Assuming additive volumes, what will be the molarity of the solution that results when 35.5 mL of 2.00 M HNO3 is added to 214.5 mL of water?
0.284 M
2.00 M HNO3 x (35.5/(35.5 + 214.5) = ?
To determine the molarity of the resulting solution when two solutions are mixed, you can use the formula:
M1V1 + M2V2 = MFVF,
where M1 and V1 are the molarity and volume of the first solution, M2 and V2 are the molarity and volume of the second solution, and MF and VF are the molarity and volume of the resulting solution.
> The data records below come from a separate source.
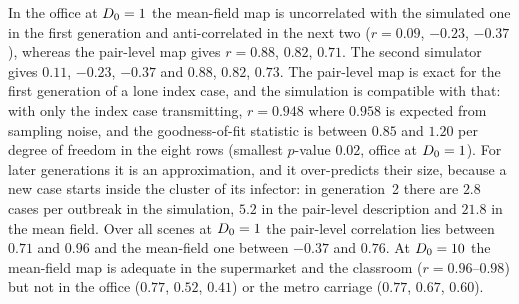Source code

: In the office at $\Dz=1$ the mean-field map is uncorrelated with the simulated one in the first generation and
anti-correlated in the next two ($r=0.09$, $-0.23$, $-0.37$), whereas the pair-level map gives $r=0.88$, $0.82$,
$0.71$. The second simulator gives $0.11$, $-0.23$, $-0.37$ and $0.88$, $0.82$, $0.73$.
The pair-level map is exact for the first generation of a lone index case, and the simulation is compatible with
that: with only the index case transmitting, $r=0.948$ where $0.958$ is expected from sampling noise, and the
goodness-of-fit statistic is between $0.85$ and $1.20$ per degree of freedom in the eight rows (smallest
$p$-value $0.02$, office at $\Dz=1$).
For later generations it is an approximation, and it over-predicts their size, because a new case starts inside
the cluster of its infector: in generation~2 there are $2.8$ cases per outbreak in the simulation, $5.2$ in the
pair-level description and $21.8$ in the mean field.
Over all scenes at $\Dz=1$ the pair-level correlation lies between $0.71$ and $0.96$ and the mean-field one between $-0.37$ and $0.76$.
At $\Dz=10$ the mean-field map is adequate in the supermarket and the classroom ($r=0.96$--$0.98$) but not in
the office ($0.77$, $0.52$, $0.41$) or the metro carriage ($0.77$, $0.67$, $0.60$).

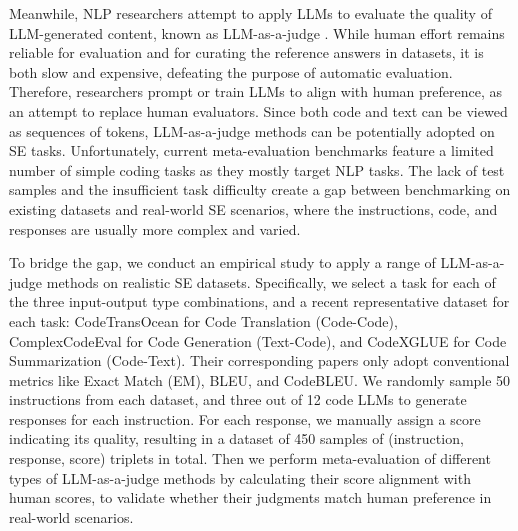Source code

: Meanwhile, NLP researchers attempt to apply LLMs to evaluate the quality of LLM-generated content, known as LLM-as-a-judge \cite{DBLP:conf/nips/ZhengC00WZL0LXZ23}. While human effort remains reliable for evaluation and for curating the reference answers in datasets, it is both slow and expensive, defeating the purpose of automatic evaluation. Therefore, researchers prompt or train LLMs to align with human preference, as an attempt to replace human evaluators. 
Since both code and text can be viewed as sequences of tokens, LLM-as-a-judge methods can be potentially adopted on SE tasks. Unfortunately, current meta-evaluation benchmarks feature a limited number of simple coding tasks as they mostly target NLP tasks. The lack of test samples and the insufficient task difficulty create a gap between benchmarking on existing datasets and real-world SE scenarios, where the instructions, code, and responses are usually more complex and varied.

To bridge the gap, we conduct an empirical study to apply a range of LLM-as-a-judge methods on realistic SE datasets. Specifically, we select a task for each of the three input-output type combinations, and a recent representative dataset for each task: CodeTransOcean \cite{DBLP:conf/emnlp/YanTLCW23} for Code Translation (Code-Code), ComplexCodeEval \cite{DBLP:journals/corr/abs-2409-10280} for Code Generation (Text-Code), and CodeXGLUE \cite{DBLP:conf/nips/LuGRHSBCDJTLZSZ21} for Code Summarization (Code-Text). Their corresponding papers only adopt conventional metrics like Exact Match (EM), BLEU, and CodeBLEU. We randomly sample 50 instructions from each dataset, and three out of 12 code LLMs to generate responses for each instruction. For each response, we manually assign a score indicating its quality, resulting in a dataset of 450 samples of (instruction, response, score) triplets in total. Then we perform meta-evaluation of different types of LLM-as-a-judge methods by calculating their score alignment with human scores, to validate whether their judgments match human preference in real-world scenarios.

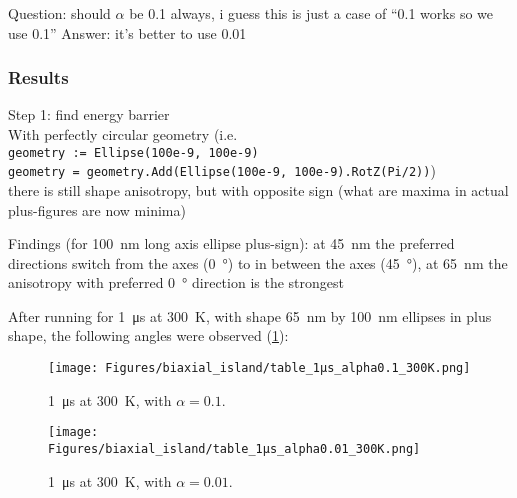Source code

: \documentclass[10pt,a4paper]{article}
\newcommand{\code}[1]{\texttt{#1}}
\begin{document}
Question: should $\alpha$ be 0.1 always, i guess this is just a case of ``0.1 works so we use 0.1''
Answer: it's better to use 0.01

\subsubsection{Results}
Step 1: find energy barrier \\
With perfectly circular geometry (i.e. \\
\code{geometry := Ellipse(100e-9, 100e-9)} \\
\code{geometry = geometry.Add(Ellipse(100e-9, 100e-9).RotZ(Pi/2))}) \\
there is still shape anisotropy, but with opposite sign (what are maxima in actual plus-figures are now minima)

Findings (for \SI{100}{\nano\metre} long axis ellipse plus-sign):
at \SI{45}{\nano\metre} the preferred directions switch from the axes (\SI{0}{\degree}) to in between the axes (\SI{45}{\degree}),
at \SI{65}{\nano\metre} the anisotropy with preferred \SI{0}{\degree} direction is the strongest

After running for \SI{1}{\micro\second} at \SI{300}{\kelvin}, with shape \SI{65}{\nano\metre} by \SI{100}{\nano\metre} ellipses in plus shape, the following angles were observed (\cref{fig:biaxial_island:1microsecond_300K_alpha0.1}):
\begin{figure}
    \centering
    \texttt{[image: Figures/biaxial\_island/table\_1µs\_alpha0.1\_300K.png]}
    \caption{\SI{1}{\micro\second} at \SI{300}{\kelvin}, with $\alpha=0.1$.}
    \label{fig:biaxial_island:1microsecond_300K_alpha0.1}
\end{figure}
\begin{figure}
    \centering
    \texttt{[image: Figures/biaxial\_island/table\_1µs\_alpha0.01\_300K.png]}
    \caption{\SI{1}{\micro\second} at \SI{300}{\kelvin}, with $\alpha=0.01$.}
    \label{fig:biaxial_island:1microsecond_300K_alpha0.01}
\end{figure}


\newpage


\end{document}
In this case, the first solution is 2.00 M HNO3 with a volume of 35.5 mL, and the second solution is water with a volume of 214.5 mL.
Using the formula, we have:
(2.00 M)(35.5 mL) + (0 M)(214.5 mL) = MF(35.5 mL + 214.5 mL)
Simplifying the equation, we get:
(2.00 M)(35.5 mL) = MF(250 mL)
Dividing both sides by 250 mL, we have:
(2.00 M)(35.5 mL) / 250 mL = MF
Solving the equation, we find:
MF = 0.284 M
Therefore, the molarity of the resulting solution is 0.284 M.
To calculate the molarity of the resulting solution, you can apply the formula:
M1V1 + M2V2 = M3V3
Where:
M1 and V1 are the molarity and volume of the first solution (2.00 M HNO3 in this case)
M2 and V2 are the molarity and volume of the second solution (water in this case)
M3 is the molarity of the resulting solution
V3 is the total volume of the resulting solution
Let's plug in the given values:
M1 = 2.00 M
V1 = 35.5 mL (convert to liters by dividing by 1000) = 0.0355 L
M2 = 0 M (since water has no molarity)
V2 = 214.5 mL (convert to liters by dividing by 1000) = 0.2145 L
M3 = ?
V3 = V1 + V2 = 0.0355 L + 0.2145 L = 0.25 L
Now, rearrange the formula to solve for M3:
M3 = (M1V1 + M2V2) / V3
M3 = (2.00 M * 0.0355 L + 0 M * 0.2145 L) / 0.25 L
M3 = (0.071 M * 0.00071 L) / 0.25 L
M3 = 0.000071 M / 0.25 L
M3 = 0.284 M
Therefore, the molarity of the resulting solution is 0.284 M.